Differentiated Free Write
Whenever our school went through an uncertain or unusual time, I’d offer time at the beginning of class for a free-write. I’d tell them translators were not allowed, so we’d be working on pen and paper. They could write about absolutely anything they wanted, as long as they kept it in Spanish (usually I’d offer a few prompts related to our current material in case they had “nothing to write about”). If, during the course of their writing, they absolutely needed a word that they didn’t know in Spanish, I’d tell them to write that word in English in the margins and keep their writing momentum going. They’d get time to look up their words later. I’d set the clock (usually 10 minutes), give them a Spanish word count (for my lower levels 25-50) and let them ride.
As you can imagine, the results would be all over the map. You’d get a kid having a tough day who would vent in English and then write a list of 20 Spanish words at the end. You’d get a kid writing beautiful Spanish poetry that made me cry. But the free write was all about getting them to push their boundaries, test new language, build connections, and get their thoughts on paper. Give them some amazing, heartfelt feedback to encourage that vulnerable language creation, and you’re building a connection that they (we all!!) desperately need right now.

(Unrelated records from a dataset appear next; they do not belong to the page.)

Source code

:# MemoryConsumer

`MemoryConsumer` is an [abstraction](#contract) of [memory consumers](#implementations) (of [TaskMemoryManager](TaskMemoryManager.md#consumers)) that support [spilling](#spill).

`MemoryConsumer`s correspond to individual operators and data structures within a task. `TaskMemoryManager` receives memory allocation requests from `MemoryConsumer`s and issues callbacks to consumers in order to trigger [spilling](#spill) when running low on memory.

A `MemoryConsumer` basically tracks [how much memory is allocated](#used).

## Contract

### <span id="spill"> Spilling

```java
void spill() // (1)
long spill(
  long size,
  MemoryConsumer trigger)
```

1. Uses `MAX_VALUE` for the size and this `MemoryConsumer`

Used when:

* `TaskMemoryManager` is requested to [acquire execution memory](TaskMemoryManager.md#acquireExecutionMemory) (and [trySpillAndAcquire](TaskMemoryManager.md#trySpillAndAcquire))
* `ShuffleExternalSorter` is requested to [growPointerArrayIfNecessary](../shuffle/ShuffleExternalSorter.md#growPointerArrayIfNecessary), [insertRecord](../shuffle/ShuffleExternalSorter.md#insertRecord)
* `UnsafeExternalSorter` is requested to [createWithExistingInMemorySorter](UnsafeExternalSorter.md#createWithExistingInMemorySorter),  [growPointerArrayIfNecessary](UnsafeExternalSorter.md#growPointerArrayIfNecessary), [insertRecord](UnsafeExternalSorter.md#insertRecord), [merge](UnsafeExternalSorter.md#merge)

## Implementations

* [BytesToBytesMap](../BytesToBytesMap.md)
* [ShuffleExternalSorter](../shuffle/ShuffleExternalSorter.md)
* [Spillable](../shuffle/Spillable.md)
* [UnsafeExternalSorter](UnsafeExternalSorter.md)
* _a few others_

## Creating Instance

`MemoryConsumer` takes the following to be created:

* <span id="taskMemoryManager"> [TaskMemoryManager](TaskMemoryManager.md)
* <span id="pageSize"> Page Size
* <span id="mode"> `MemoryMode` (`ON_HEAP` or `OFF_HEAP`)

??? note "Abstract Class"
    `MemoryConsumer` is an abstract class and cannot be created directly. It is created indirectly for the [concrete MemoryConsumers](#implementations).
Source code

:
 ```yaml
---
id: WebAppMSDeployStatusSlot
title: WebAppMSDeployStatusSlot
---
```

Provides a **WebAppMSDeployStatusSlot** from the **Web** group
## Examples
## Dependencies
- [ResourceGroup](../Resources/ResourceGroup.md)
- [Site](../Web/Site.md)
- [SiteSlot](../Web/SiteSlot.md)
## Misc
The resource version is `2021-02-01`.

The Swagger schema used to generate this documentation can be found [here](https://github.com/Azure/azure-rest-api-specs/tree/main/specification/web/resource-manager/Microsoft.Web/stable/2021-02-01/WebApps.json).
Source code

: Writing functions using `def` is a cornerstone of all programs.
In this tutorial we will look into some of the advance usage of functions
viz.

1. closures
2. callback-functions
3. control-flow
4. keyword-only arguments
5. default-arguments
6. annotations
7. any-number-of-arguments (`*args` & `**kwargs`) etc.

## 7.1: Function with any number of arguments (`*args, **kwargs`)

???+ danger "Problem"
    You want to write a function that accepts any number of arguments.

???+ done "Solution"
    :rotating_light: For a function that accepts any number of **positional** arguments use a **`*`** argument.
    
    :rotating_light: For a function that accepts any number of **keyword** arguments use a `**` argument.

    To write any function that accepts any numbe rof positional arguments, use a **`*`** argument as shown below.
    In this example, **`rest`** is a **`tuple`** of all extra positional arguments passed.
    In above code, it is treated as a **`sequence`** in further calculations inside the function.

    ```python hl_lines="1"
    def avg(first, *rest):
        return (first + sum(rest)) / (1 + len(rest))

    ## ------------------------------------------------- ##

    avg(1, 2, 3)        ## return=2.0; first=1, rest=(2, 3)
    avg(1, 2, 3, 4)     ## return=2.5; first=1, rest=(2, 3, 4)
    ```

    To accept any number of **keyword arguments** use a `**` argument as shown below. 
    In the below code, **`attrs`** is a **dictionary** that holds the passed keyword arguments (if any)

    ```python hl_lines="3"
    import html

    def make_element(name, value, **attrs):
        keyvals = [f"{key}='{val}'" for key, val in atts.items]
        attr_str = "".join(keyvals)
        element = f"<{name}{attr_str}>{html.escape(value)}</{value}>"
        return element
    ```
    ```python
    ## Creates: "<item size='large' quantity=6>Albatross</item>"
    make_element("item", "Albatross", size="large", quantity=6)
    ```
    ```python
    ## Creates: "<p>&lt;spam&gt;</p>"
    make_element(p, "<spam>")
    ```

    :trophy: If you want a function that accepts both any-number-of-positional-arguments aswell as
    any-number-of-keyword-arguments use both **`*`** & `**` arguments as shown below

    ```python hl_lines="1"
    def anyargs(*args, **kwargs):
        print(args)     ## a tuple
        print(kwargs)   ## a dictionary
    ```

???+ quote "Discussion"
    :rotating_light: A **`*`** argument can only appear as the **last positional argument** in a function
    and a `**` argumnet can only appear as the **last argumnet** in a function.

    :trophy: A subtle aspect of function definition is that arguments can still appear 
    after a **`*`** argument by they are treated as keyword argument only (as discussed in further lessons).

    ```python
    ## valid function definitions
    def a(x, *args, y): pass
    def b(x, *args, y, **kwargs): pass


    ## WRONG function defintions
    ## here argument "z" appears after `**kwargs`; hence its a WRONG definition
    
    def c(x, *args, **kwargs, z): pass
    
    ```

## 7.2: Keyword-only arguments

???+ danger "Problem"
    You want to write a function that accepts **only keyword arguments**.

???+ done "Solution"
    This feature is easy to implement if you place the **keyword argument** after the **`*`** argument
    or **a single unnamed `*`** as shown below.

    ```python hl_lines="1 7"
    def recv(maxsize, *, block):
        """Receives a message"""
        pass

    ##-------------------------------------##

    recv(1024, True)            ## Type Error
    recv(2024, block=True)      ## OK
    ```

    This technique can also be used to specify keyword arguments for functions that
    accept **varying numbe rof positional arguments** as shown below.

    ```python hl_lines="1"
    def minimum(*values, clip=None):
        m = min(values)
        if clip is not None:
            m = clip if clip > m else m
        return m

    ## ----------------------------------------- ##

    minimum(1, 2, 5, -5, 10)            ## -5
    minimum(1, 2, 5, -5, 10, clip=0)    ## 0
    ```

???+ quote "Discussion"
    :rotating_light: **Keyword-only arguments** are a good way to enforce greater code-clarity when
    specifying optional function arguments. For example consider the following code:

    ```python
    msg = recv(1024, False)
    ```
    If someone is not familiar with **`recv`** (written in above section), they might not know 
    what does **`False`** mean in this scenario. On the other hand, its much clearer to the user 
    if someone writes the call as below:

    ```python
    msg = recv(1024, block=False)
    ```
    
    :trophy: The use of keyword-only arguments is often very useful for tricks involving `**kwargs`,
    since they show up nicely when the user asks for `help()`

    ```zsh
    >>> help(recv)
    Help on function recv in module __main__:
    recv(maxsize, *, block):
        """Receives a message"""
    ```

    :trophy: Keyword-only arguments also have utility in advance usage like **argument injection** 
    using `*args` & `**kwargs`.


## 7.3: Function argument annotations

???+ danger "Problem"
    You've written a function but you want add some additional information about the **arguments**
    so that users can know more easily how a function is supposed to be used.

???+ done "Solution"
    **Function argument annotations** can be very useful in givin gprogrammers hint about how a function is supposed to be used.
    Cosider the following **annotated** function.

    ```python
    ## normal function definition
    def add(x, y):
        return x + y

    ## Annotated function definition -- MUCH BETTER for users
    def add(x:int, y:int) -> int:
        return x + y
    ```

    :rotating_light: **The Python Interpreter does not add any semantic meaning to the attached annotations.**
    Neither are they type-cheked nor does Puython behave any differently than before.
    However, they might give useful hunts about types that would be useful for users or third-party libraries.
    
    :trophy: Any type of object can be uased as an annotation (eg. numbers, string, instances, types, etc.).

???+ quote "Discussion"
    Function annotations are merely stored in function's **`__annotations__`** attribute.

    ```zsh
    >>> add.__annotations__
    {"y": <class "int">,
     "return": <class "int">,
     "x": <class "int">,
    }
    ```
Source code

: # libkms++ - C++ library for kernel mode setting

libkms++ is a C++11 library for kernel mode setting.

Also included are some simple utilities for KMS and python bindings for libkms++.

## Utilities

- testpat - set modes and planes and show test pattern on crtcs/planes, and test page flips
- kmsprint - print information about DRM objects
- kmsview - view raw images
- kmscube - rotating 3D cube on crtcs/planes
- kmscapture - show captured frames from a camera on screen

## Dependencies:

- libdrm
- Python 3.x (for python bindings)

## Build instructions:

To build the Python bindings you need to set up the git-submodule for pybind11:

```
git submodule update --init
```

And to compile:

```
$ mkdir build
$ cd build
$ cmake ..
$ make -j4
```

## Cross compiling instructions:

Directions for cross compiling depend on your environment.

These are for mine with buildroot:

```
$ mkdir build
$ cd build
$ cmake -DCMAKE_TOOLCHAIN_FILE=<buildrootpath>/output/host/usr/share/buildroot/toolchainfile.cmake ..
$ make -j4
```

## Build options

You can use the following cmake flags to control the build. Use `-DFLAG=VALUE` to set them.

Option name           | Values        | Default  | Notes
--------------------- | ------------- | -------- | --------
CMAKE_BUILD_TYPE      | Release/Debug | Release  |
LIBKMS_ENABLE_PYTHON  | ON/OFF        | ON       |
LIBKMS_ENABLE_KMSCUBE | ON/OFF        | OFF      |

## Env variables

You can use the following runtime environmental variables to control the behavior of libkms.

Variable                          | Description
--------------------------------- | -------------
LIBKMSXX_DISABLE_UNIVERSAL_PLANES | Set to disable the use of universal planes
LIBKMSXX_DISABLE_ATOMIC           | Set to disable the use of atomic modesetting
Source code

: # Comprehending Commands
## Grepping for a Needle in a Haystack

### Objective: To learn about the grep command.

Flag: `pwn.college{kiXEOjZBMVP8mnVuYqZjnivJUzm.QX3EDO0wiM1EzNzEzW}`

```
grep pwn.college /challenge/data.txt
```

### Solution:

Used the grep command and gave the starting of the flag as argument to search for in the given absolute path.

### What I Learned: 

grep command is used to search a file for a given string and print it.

One of my favorite projects for self-expression is the six-word memoir, which I wrote about in a post here. The basic premise is that kids write an illustrated story of their life in exactly six words. It’s a project that gets kids producing language in their most creative, authentic way. You could definitely tweak it during this crazy time as well, have them talk about their memoir on Flipgrid, or simply upload all the final products to a Slide deck for them to share and comment on (or even write their guess for who wrote what and why!). It’s a project that I use at the beginning or end of the year, and the whole goal is to build connections and get kids expressing themselves authentically. I recommend it as a feel-good, non-curriculum project that you could do remotely during this hectic time. See the post for more specifics.
Hang in there
This is a time of sacrifice and inconvenience for us all, a time of crisis for many. Continue to be the light for your kids that they love you for and need you to be. We’ve got this.